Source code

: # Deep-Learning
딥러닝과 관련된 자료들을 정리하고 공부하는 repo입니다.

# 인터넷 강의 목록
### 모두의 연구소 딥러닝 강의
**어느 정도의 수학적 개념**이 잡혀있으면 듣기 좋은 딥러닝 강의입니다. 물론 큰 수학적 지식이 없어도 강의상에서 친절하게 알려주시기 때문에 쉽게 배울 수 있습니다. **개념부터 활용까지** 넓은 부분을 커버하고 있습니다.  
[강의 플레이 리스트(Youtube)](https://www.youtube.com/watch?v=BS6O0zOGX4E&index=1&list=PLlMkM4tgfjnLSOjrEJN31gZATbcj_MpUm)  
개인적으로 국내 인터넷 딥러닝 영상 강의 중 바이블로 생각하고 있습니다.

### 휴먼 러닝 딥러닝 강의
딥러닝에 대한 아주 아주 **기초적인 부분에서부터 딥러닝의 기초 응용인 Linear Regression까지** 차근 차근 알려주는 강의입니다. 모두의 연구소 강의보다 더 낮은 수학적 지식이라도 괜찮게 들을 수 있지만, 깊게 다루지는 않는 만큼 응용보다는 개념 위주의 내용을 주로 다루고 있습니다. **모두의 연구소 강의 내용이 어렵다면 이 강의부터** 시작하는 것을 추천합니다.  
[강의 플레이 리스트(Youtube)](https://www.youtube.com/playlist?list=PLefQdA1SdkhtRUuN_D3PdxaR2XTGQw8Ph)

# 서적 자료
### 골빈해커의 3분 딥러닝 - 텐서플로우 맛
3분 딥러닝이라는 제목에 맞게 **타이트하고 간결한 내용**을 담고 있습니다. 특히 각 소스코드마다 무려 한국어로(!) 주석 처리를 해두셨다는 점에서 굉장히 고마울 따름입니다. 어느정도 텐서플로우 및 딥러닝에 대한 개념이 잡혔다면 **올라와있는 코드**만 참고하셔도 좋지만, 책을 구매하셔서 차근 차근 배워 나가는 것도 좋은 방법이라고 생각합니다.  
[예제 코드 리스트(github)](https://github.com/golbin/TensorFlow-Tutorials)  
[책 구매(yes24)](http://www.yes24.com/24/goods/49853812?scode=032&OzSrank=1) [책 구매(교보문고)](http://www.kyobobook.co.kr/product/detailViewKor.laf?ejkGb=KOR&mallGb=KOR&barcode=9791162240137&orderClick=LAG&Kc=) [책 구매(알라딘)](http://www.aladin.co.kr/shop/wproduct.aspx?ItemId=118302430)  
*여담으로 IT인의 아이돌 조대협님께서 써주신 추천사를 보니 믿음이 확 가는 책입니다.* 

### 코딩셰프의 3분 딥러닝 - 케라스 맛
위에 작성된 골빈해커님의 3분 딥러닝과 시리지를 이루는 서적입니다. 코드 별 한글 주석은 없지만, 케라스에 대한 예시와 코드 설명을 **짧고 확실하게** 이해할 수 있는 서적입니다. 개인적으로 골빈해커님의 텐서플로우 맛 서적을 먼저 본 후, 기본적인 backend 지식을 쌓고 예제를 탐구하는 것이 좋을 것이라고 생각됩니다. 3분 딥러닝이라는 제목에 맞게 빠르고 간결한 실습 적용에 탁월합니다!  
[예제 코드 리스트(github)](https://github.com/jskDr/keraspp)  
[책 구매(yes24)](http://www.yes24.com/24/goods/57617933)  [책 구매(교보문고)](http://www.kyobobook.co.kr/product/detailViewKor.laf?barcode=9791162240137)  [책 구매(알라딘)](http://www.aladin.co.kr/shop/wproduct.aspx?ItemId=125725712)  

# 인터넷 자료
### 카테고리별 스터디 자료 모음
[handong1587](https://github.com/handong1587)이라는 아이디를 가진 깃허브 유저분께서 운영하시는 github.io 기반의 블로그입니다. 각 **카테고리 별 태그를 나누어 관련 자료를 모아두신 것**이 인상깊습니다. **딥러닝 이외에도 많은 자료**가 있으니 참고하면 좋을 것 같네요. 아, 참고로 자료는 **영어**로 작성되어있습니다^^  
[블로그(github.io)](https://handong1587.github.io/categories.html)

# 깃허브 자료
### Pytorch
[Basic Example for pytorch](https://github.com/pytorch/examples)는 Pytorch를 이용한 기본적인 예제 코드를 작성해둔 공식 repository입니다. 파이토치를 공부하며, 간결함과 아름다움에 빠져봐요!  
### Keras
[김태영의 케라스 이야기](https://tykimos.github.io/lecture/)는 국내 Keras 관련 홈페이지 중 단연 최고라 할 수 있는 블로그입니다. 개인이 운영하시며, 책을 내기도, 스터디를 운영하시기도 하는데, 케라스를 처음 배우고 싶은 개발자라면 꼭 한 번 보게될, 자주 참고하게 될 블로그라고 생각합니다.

_ _ _ _ _ _ _

Could you return exactly the stretch of the data above that starts at the line with "개인적으로 국내 인터넷 딥러닝 영상 강의 중 바이블로 생각하고 있습니다." and ends at the line with "딥러닝에 대한 아주 아주", both lines included?

개인적으로 국내 인터넷 딥러닝 영상 강의 중 바이블로 생각하고 있습니다.

### 휴먼 러닝 딥러닝 강의
딥러닝에 대한 아주 아주 **기초적인 부분에서부터 딥러닝의 기초 응용인 Linear Regression까지** 차근 차근 알려주는 강의입니다. 모두의 연구소 강의보다 더 낮은 수학적 지식이라도 괜찮게 들을 수 있지만, 깊게 다루지는 않는 만큼 응용보다는 개념 위주의 내용을 주로 다루고 있습니다. **모두의 연구소 강의 내용이 어렵다면 이 강의부터** 시작하는 것을 추천합니다.  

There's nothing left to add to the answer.